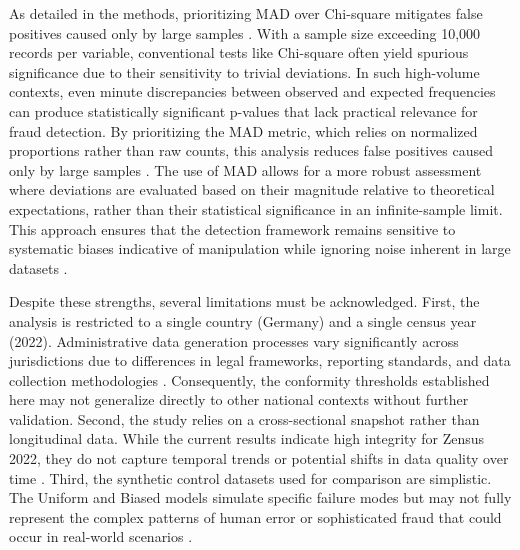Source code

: \documentclass[11pt,a4paper]{article}
\begin{document}
As detailed in the methods, prioritizing MAD over Chi-square mitigates false positives caused only by large samples \cite{Kossovsky2021OnTM}. With a sample size exceeding 10,000 records per variable, conventional tests like Chi-square often yield spurious significance due to their sensitivity to trivial deviations. In such high-volume contexts, even minute discrepancies between observed and expected frequencies can produce statistically significant p-values that lack practical relevance for fraud detection. By prioritizing the MAD metric, which relies on normalized proportions rather than raw counts, this analysis reduces false positives caused only by large samples \cite{Kossovsky2021OnTM}. The use of MAD allows for a more robust assessment where deviations are evaluated based on their magnitude relative to theoretical expectations, rather than their statistical significance in an infinite-sample limit. This approach ensures that the detection framework remains sensitive to systematic biases indicative of manipulation while ignoring noise inherent in large datasets \cite{Kossovsky2021OnTM}.

Despite these strengths, several limitations must be acknowledged. First, the analysis is restricted to a single country (Germany) and a single census year (2022). Administrative data generation processes vary significantly across jurisdictions due to differences in legal frameworks, reporting standards, and data collection methodologies \cite{Tosic2021UseOB}. Consequently, the conformity thresholds established here may not generalize directly to other national contexts without further validation. Second, the study relies on a cross-sectional snapshot rather than longitudinal data. While the current results indicate high integrity for Zensus 2022, they do not capture temporal trends or potential shifts in data quality over time \cite{Druica2018BenfordsLA}. Third, the synthetic control datasets used for comparison are simplistic. The Uniform and Biased models simulate specific failure modes but may not fully represent the complex patterns of human error or sophisticated fraud that could occur in real-world scenarios \cite{Mumic2021AMT}.
\end{document}
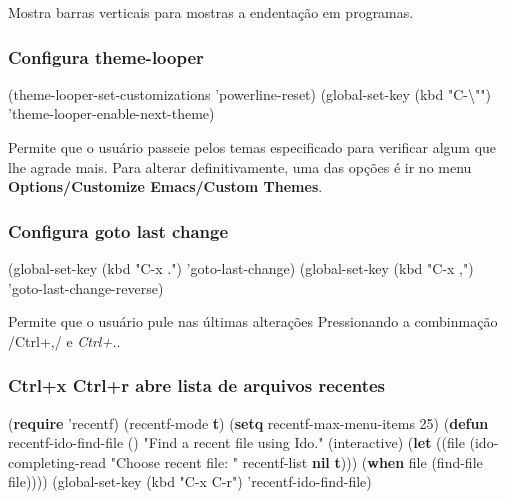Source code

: \documentclass[]{article}
\newenvironment{Shaded}{}{}
\newcommand{\KeywordTok}[1]{\textcolor[rgb]{0.00,0.44,0.13}{\textbf{{#1}}}}
\newcommand{\DecValTok}[1]{\textcolor[rgb]{0.25,0.63,0.44}{{#1}}}
\newcommand{\StringTok}[1]{\textcolor[rgb]{0.25,0.44,0.63}{{#1}}}
\newcommand{\FunctionTok}[1]{\textcolor[rgb]{0.02,0.16,0.49}{{#1}}}
\newcommand{\NormalTok}[1]{{#1}}
\begin{document}
Mostra barras verticais para mostras a endentação em programas.

\subsubsection{Configura theme-looper}\label{configura-theme-looper}

\begin{Shaded}
\begin{Highlighting}[]
\NormalTok{(theme-looper-set-customizations 'powerline-reset)}
\NormalTok{(global-set-key (kbd }\StringTok{"C-}\NormalTok{\textbackslash{}"}\StringTok{"}\NormalTok{) 'theme-looper-enable-next-theme)}
\end{Highlighting}
\end{Shaded}

Permite que o usuário passeie pelos temas especificado para verificar
algum que lhe agrade mais. Para alterar definitivamente, uma das opções
é ir no menu \textbf{Options/Customize Emacs/Custom Themes}.

\subsubsection{Configura goto last
change}\label{configura-goto-last-change}

\begin{Shaded}
\begin{Highlighting}[]
\NormalTok{(global-set-key (kbd }\StringTok{"C-x ."}\NormalTok{) 'goto-last-change)}
\NormalTok{(global-set-key (kbd }\StringTok{"C-x ,"}\NormalTok{) 'goto-last-change-reverse)}
\end{Highlighting}
\end{Shaded}

Permite que o usuário pule nas últimas alterações Pressionando a
combinmação /Ctrl+,/ e \emph{Ctrl+.}.

\subsubsection{Ctrl+x Ctrl+r abre lista de arquivos
recentes}\label{ctrlx-ctrlr-abre-lista-de-arquivos-recentes}

\begin{Shaded}
\begin{Highlighting}[]
\NormalTok{(}\KeywordTok{require} \NormalTok{'recentf)}
\NormalTok{(recentf-mode }\KeywordTok{t}\NormalTok{)}
\NormalTok{(}\KeywordTok{setq} \NormalTok{recentf-max-menu-items }\DecValTok{25}\NormalTok{)}
\NormalTok{(}\KeywordTok{defun}\FunctionTok{ recentf-ido-find-file }\NormalTok{()}
  \StringTok{"Find a recent file using Ido."}
  \NormalTok{(interactive)}
  \NormalTok{(}\KeywordTok{let} \NormalTok{((file (ido-completing-read }\StringTok{"Choose recent file: "}
    \NormalTok{recentf-list }\KeywordTok{nil} \KeywordTok{t}\NormalTok{)))}
    \NormalTok{(}\KeywordTok{when} \NormalTok{file}
      \NormalTok{(find-file file))))}
\NormalTok{(global-set-key (kbd }\StringTok{"C-x C-r"}\NormalTok{) 'recentf-ido-find-file)}
\end{Highlighting}
\end{Shaded}
\end{document}
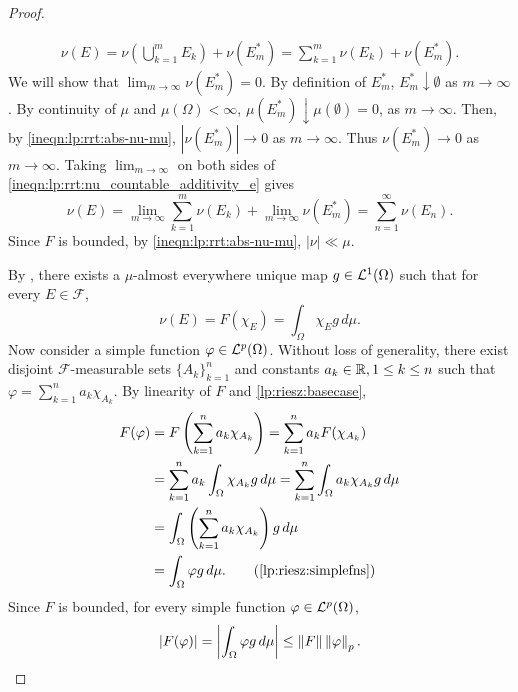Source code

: \begin{proof}
\begin{step}[$\mu(\Omega) < \infty$]
\begin{align}
    \label{ineqn:lp:rrt:nu_countable_additivity_e}
    \nu (E) = \nu \left (\bigcup_{k = 1}^m E_k \right) + \nu ( E_{m}^\ast) = \sum_{k=1}^m \nu(E_k) + \nu( E_{m}^\ast).
\end{align}
We will show that $\lim_{m \to \infty} \nu (E_{m}^\ast) = 0$. By definition of $E_{m}^\ast$, $E_{m}^\ast \downarrow \emptyset$ as $m \to \infty$. By continuity of $\mu$ and $\mu(\Omega) < \infty$, $\mu (E_{m}^\ast) \downarrow \mu (\emptyset) = 0$, as $m \to \infty$. Then, by \ref{ineqn:lp:rrt:abs-nu-mu}, $|\nu (E_{m}^\ast) | \to 0$ as $m \to \infty$. Thus $\nu (E_{m}^\ast)  \to 0$ as $m \to \infty$. Taking $\lim_{m  \to \infty}$ on both sides of \ref{ineqn:lp:rrt:nu_countable_additivity_e} gives \[ 
    \nu(E) = \lim_{m \to \infty} \sum_{k=1}^m \nu(E_k) + \lim_{m \to \infty}\nu (E_{m}^\ast)= \sum_{n = 1}^\infty \nu(E_n).
\]
Since $F$ is bounded, by \ref{ineqn:lp:rrt:abs-nu-mu}, $|\nu | \ll \mu$. 
\end{step}
By , there exists a $\mu$-almost everywhere unique map $g \in {\mathcal {L}^1} (\Omega)$ such that for every $E \in \mathcal{F}$,
\begin{equation}
    \label{lp:riesz:basecase}
    \nu(E) = F (\chi_E) = \int_\Omega \chi_E g \,d\mu.
\end{equation}
Now consider a simple function $\varphi \in {\mathcal {L}^p}(\Omega)$. Without loss of generality, there exist disjoint $\mathcal{F}$-measurable sets $\{ A_k \}_{k=1}^n$ and constants $a_k \in {\mathbb R}, 1 \leq k \leq n$ such that $\varphi = \sum_{k = 1}^n a_k \chi_{A_k}$. By linearity of $F$ and \ref{lp:riesz:basecase},
\begin{subequations}\label{lp:riesz:simplefns}
\begin{align*}
    F (\varphi) &= F \left (\sum_{k = 1}^n a_k \chi_{A_k} \right ) = \sum_{k = 1}^n a_k F(\chi_{A_k}) \\
                &= \sum_{k = 1}^n a_k \int_\Omega \chi_{A_k} g \,d\mu = \sum_{k = 1}^n \int_\Omega a_k \chi_{A_k} g \,d\mu \\ 
                &= \int_\Omega \left(\sum_{k = 1}^n a_k \chi_{A_k} \right) g \,d\mu \\ 
                &= \int_\Omega \varphi g \,d\mu.
     \tag{\ref{lp:riesz:simplefns}} 
\end{align*}
\end{subequations}
Since $F$ is bounded, for every simple function $\varphi \in {\mathcal {L}^p}(\Omega)$, \begin{align}
    \label{lp:ineqn:bound_boundedfns}
    | F (\varphi) | = \left | \int_\Omega \varphi g \,d\mu  \right | \leq \left\lVert F\right\rVert \left\lVert\varphi\right\rVert_p.
\end{align}


\end{proof}
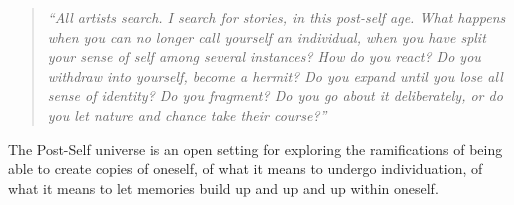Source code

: \begin{quote}
\emph{``All artists search. I search for stories, in this post-self age. What happens when you can no longer call yourself an individual, when you have split your sense of self among several instances? How do you react? Do you withdraw into yourself, become a hermit? Do you expand until you lose all sense of identity? Do you fragment? Do you go about it deliberately, or do you let nature and chance take their course?''}
\end{quote}

\noindent The Post-Self universe is an open setting for exploring the ramifications of being able to create copies of oneself, of what it means to undergo individuation, of what it means to let memories build up and up and up within oneself.

%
··········
◆ **EXERCISE DETAILS**: Reproduce each line from the listing above that includes the word "last".

◆ **RESPONSE TO THE TASK**:
\subsubsection{Configura goto last
change}\label{configura-goto-last-change}
\NormalTok{(global-set-key (kbd }\StringTok{"C-x ."}\NormalTok{) 'goto-last-change)}
\NormalTok{(global-set-key (kbd }\StringTok{"C-x ,"}\NormalTok{) 'goto-last-change-reverse)}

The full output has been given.